Well we're hopefully off to Malta next weekend for a week of what will hopefully be winter sun. I get the distinct feeling that a failure in the warmth / sun stakes will possibly end in eye pokage from Marie. We had snow again on Friday night, fortunately it was little more than a sprinkling that has all but disappeared already. Expedia have slipped up so we have a hotel reservation but as yet no plane tickets. 40 minutes on the phone today failed to resolve the problem. Don't you just love automated phone systems? So, in short no blog next week...
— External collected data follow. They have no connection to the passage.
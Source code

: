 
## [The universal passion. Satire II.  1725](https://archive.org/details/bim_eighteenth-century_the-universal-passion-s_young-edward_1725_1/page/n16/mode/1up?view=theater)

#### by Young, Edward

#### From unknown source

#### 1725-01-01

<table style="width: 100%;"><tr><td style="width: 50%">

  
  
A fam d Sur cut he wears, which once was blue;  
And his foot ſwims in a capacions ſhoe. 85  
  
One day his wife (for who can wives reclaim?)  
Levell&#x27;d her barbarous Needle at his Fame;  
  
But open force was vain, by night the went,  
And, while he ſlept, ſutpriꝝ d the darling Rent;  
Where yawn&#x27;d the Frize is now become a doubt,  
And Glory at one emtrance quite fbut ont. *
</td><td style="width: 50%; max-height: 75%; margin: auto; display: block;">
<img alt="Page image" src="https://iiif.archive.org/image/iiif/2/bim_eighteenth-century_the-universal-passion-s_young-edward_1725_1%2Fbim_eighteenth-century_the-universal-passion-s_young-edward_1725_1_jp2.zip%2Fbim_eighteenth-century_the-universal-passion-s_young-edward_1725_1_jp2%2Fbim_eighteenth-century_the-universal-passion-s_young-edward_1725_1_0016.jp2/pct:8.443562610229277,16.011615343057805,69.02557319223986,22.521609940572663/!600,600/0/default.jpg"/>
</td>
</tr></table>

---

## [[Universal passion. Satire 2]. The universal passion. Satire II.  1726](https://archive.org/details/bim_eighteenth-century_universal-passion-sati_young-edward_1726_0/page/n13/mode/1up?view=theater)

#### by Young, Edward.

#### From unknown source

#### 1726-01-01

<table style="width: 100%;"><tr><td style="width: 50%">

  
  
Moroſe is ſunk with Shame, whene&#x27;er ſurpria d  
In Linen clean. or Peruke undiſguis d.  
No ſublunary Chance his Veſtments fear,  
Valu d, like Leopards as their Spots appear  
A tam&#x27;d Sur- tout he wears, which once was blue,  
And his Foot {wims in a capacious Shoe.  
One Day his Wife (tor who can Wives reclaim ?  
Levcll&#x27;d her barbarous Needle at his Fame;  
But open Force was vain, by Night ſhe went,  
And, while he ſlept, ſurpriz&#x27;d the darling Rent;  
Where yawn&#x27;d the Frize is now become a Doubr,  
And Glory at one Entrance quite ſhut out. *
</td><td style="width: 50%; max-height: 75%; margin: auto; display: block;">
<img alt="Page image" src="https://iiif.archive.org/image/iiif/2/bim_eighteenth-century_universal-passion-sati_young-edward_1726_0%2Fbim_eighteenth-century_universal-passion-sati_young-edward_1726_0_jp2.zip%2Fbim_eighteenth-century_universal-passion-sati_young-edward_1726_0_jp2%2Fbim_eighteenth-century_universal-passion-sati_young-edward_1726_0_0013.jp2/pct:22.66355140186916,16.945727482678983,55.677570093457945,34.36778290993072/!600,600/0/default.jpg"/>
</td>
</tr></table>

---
I guess my final couple of comments maybe betrayed my general attitude to religion. While Marx was wrong in many ways I'm prepared to accept the whole "religion being the opium of the masses" idea, whether that's a theist faith or a political ideology I think that anything that disables the human process of questioning is a deeply terrifying idea. That's not to say everyone with a faith is prone to a lack of analysis, there are those who spend their lives contemplating their place in the universe, in what is for many people God's creation. And we praise that lack of analysis, that lack of questioning - we call it strength of faith. The acceptance of God's word or at any rate God's word as interpreted more often than not by some beardy bloke is seen as a desirable quality, question orthodoxy - political orthodoxy, scientific orthodoxy, religious orthodoxy and you enter a world of pain (sometimes quite literally) The idea of being sure enough in a belief to behead someone, to blow someone up, to shoot someone that to me is a truly terrifying thing. This week an anti abortionist went on trial in Kansas - he shot a doctor in church, pressing a gun against his head and pulling the trigger. He pleaded for voluntary manslaughter as he believed that he was protecting the unborn by his action. Weird how so many anti-abortionists aren't the ones to have to go through the process, the painful and damaging process due to the fact that they own a dick isn't it? Anyhoo 151 years after Darwin's On the Origin of Species is published and it's being adapted, it's evolving (Ha!), it's being questioned, but it's as good as we've got. The guy definately deserves his blue plaque.
Sunday, 31 January 2010
Sunday, 24 January 2010
Charles Darwin (1809 - 1882)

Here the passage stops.